→ **Problem details**: Only the text of the records belongs in the answer; the pictures must be dropped.

→ **Excerpted data**:

+++

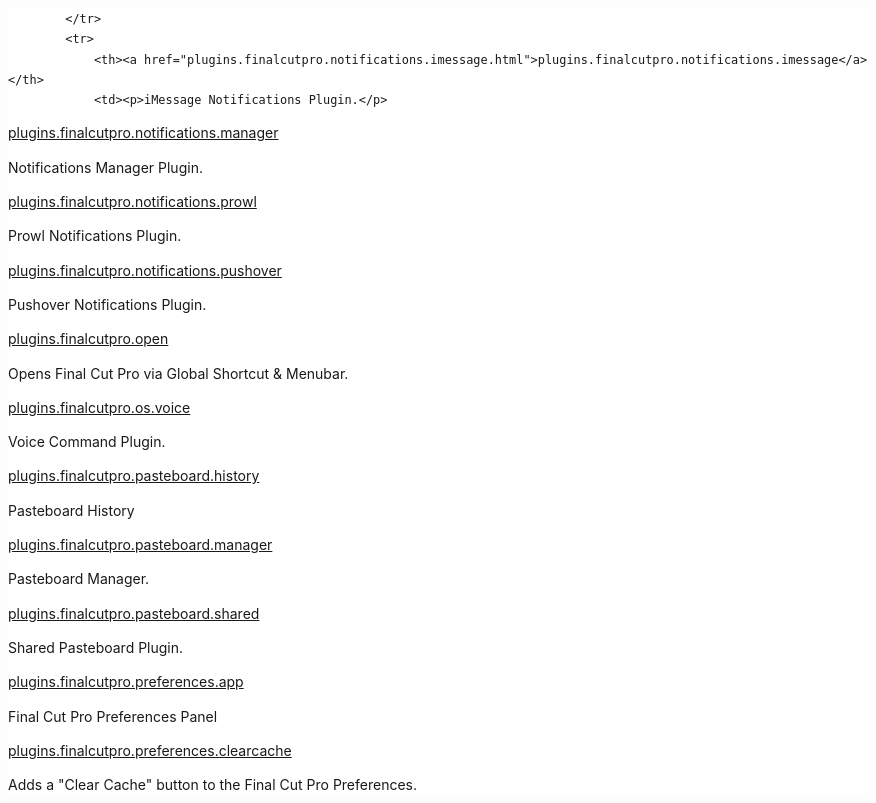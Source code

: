             </tr>
            <tr>
                <th><a href="plugins.finalcutpro.notifications.imessage.html">plugins.finalcutpro.notifications.imessage</a></th>
                <td><p>iMessage Notifications Plugin.</p>
</td>
            </tr>
            <tr>
                <th><a href="plugins.finalcutpro.notifications.manager.html">plugins.finalcutpro.notifications.manager</a></th>
                <td><p>Notifications Manager Plugin.</p>
</td>
            </tr>
            <tr>
                <th><a href="plugins.finalcutpro.notifications.prowl.html">plugins.finalcutpro.notifications.prowl</a></th>
                <td><p>Prowl Notifications Plugin.</p>
</td>
            </tr>
            <tr>
                <th><a href="plugins.finalcutpro.notifications.pushover.html">plugins.finalcutpro.notifications.pushover</a></th>
                <td><p>Pushover Notifications Plugin.</p>
</td>
            </tr>
            <tr>
                <th><a href="plugins.finalcutpro.open.html">plugins.finalcutpro.open</a></th>
                <td><p>Opens Final Cut Pro via Global Shortcut &amp; Menubar.</p>
</td>
            </tr>
            <tr>
                <th><a href="plugins.finalcutpro.os.voice.html">plugins.finalcutpro.os.voice</a></th>
                <td><p>Voice Command Plugin.</p>
</td>
            </tr>
            <tr>
                <th><a href="plugins.finalcutpro.pasteboard.history.html">plugins.finalcutpro.pasteboard.history</a></th>
                <td><p>Pasteboard History</p>
</td>
            </tr>
            <tr>
                <th><a href="plugins.finalcutpro.pasteboard.manager.html">plugins.finalcutpro.pasteboard.manager</a></th>
                <td><p>Pasteboard Manager.</p>
</td>
            </tr>
            <tr>
                <th><a href="plugins.finalcutpro.pasteboard.shared.html">plugins.finalcutpro.pasteboard.shared</a></th>
                <td><p>Shared Pasteboard Plugin.</p>
</td>
            </tr>
            <tr>
                <th><a href="plugins.finalcutpro.preferences.app.html">plugins.finalcutpro.preferences.app</a></th>
                <td><p>Final Cut Pro Preferences Panel</p>
</td>
            </tr>
            <tr>
                <th><a href="plugins.finalcutpro.preferences.clearcache.html">plugins.finalcutpro.preferences.clearcache</a></th>
                <td><p>Adds a "Clear Cache" button to the Final Cut Pro Preferences.</p>
</td>
            </tr>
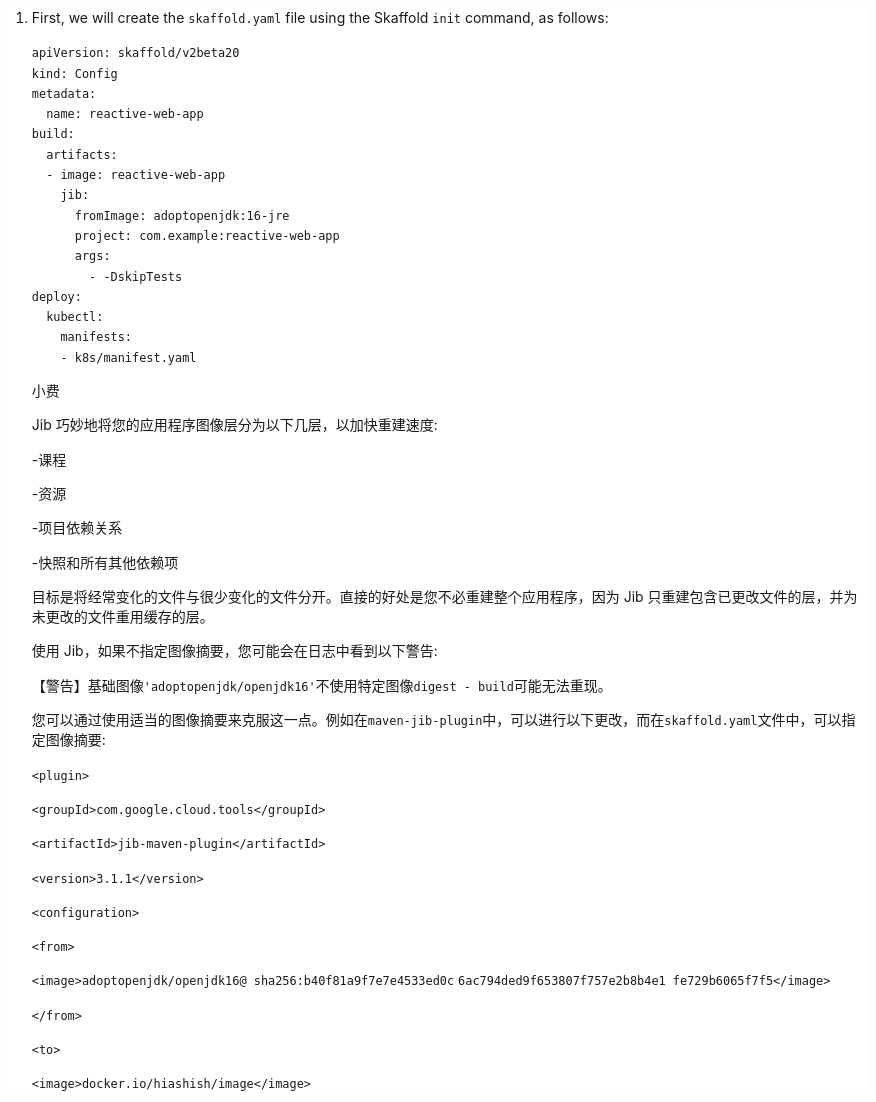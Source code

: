 1.  First, we will create the `skaffold.yaml` file using the Skaffold `init` command, as follows:

    ```
    apiVersion: skaffold/v2beta20
    kind: Config
    metadata:
      name: reactive-web-app
    build:
      artifacts:
      - image: reactive-web-app
        jib:
          fromImage: adoptopenjdk:16-jre
          project: com.example:reactive-web-app
          args:
            - -DskipTests
    deploy:
      kubectl:
        manifests:
        - k8s/manifest.yaml
    ```

    小费

    Jib 巧妙地将您的应用程序图像层分为以下几层，以加快重建速度:

    -课程

    -资源

    -项目依赖关系

    -快照和所有其他依赖项

    目标是将经常变化的文件与很少变化的文件分开。直接的好处是您不必重建整个应用程序，因为 Jib 只重建包含已更改文件的层，并为未更改的文件重用缓存的层。

    使用 Jib，如果不指定图像摘要，您可能会在日志中看到以下警告:

    【警告】基础图像`'adoptopenjdk/openjdk16'`不使用特定图像`digest - build`可能无法重现。

    您可以通过使用适当的图像摘要来克服这一点。例如在`maven-jib-plugin`中，可以进行以下更改，而在`skaffold.yaml`文件中，可以指定图像摘要:

    `<plugin>`

    `<groupId>com.google.cloud.tools</groupId>`

    `<artifactId>jib-maven-plugin</artifactId>`

    `<version>3.1.1</version>`

    `<configuration>`

    `<from>`

    `<image>adoptopenjdk/openjdk16@ sha256:b40f81a9f7e7e4533ed0c` `6ac794ded9f653807f757e2b8b4e1 fe729b6065f7f5</image>`

    `</from>`

    `<to>`

    `<image>docker.io/hiashish/image</image>`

+++

→ **Exercise output**:
Source code

:             </tr>
            <tr>
                <th><a href="plugins.finalcutpro.notifications.imessage.html">plugins.finalcutpro.notifications.imessage</a></th>
                <td><p>iMessage Notifications Plugin.</p>
</td>
            </tr>
            <tr>
                <th><a href="plugins.finalcutpro.notifications.manager.html">plugins.finalcutpro.notifications.manager</a></th>
                <td><p>Notifications Manager Plugin.</p>
</td>
            </tr>
            <tr>
                <th><a href="plugins.finalcutpro.notifications.prowl.html">plugins.finalcutpro.notifications.prowl</a></th>
                <td><p>Prowl Notifications Plugin.</p>
</td>
            </tr>
            <tr>
                <th><a href="plugins.finalcutpro.notifications.pushover.html">plugins.finalcutpro.notifications.pushover</a></th>
                <td><p>Pushover Notifications Plugin.</p>
</td>
            </tr>
            <tr>
                <th><a href="plugins.finalcutpro.open.html">plugins.finalcutpro.open</a></th>
                <td><p>Opens Final Cut Pro via Global Shortcut &amp; Menubar.</p>
</td>
            </tr>
            <tr>
                <th><a href="plugins.finalcutpro.os.voice.html">plugins.finalcutpro.os.voice</a></th>
                <td><p>Voice Command Plugin.</p>
</td>
            </tr>
            <tr>
                <th><a href="plugins.finalcutpro.pasteboard.history.html">plugins.finalcutpro.pasteboard.history</a></th>
                <td><p>Pasteboard History</p>
</td>
            </tr>
            <tr>
                <th><a href="plugins.finalcutpro.pasteboard.manager.html">plugins.finalcutpro.pasteboard.manager</a></th>
                <td><p>Pasteboard Manager.</p>
</td>
            </tr>
            <tr>
                <th><a href="plugins.finalcutpro.pasteboard.shared.html">plugins.finalcutpro.pasteboard.shared</a></th>
                <td><p>Shared Pasteboard Plugin.</p>
</td>
            </tr>
            <tr>
                <th><a href="plugins.finalcutpro.preferences.app.html">plugins.finalcutpro.preferences.app</a></th>
                <td><p>Final Cut Pro Preferences Panel</p>
</td>
            </tr>
            <tr>
                <th><a href="plugins.finalcutpro.preferences.clearcache.html">plugins.finalcutpro.preferences.clearcache</a></th>
                <td><p>Adds a "Clear Cache" button to the Final Cut Pro Preferences.</p>
</td>
            </tr>
Source code

: 1.  First, we will create the `skaffold.yaml` file using the Skaffold `init` command, as follows:

    ```
    apiVersion: skaffold/v2beta20
    kind: Config
    metadata:
      name: reactive-web-app
    build:
      artifacts:
      - image: reactive-web-app
        jib:
          fromImage: adoptopenjdk:16-jre
          project: com.example:reactive-web-app
          args:
            - -DskipTests
    deploy:
      kubectl:
        manifests:
        - k8s/manifest.yaml
    ```

    小费

    Jib 巧妙地将您的应用程序图像层分为以下几层，以加快重建速度:

    -课程

    -资源

    -项目依赖关系

    -快照和所有其他依赖项

    目标是将经常变化的文件与很少变化的文件分开。直接的好处是您不必重建整个应用程序，因为 Jib 只重建包含已更改文件的层，并为未更改的文件重用缓存的层。

    使用 Jib，如果不指定图像摘要，您可能会在日志中看到以下警告:

    【警告】基础图像`'adoptopenjdk/openjdk16'`不使用特定图像`digest - build`可能无法重现。

    您可以通过使用适当的图像摘要来克服这一点。例如在`maven-jib-plugin`中，可以进行以下更改，而在`skaffold.yaml`文件中，可以指定图像摘要:

    `<plugin>`

    `<groupId>com.google.cloud.tools</groupId>`

    `<artifactId>jib-maven-plugin</artifactId>`

    `<version>3.1.1</version>`

    `<configuration>`

    `<from>`

    `<image>adoptopenjdk/openjdk16@ sha256:b40f81a9f7e7e4533ed0c` `6ac794ded9f653807f757e2b8b4e1 fe729b6065f7f5</image>`

    `</from>`

    `<to>`

    `<image>docker.io/hiashish/image</image>`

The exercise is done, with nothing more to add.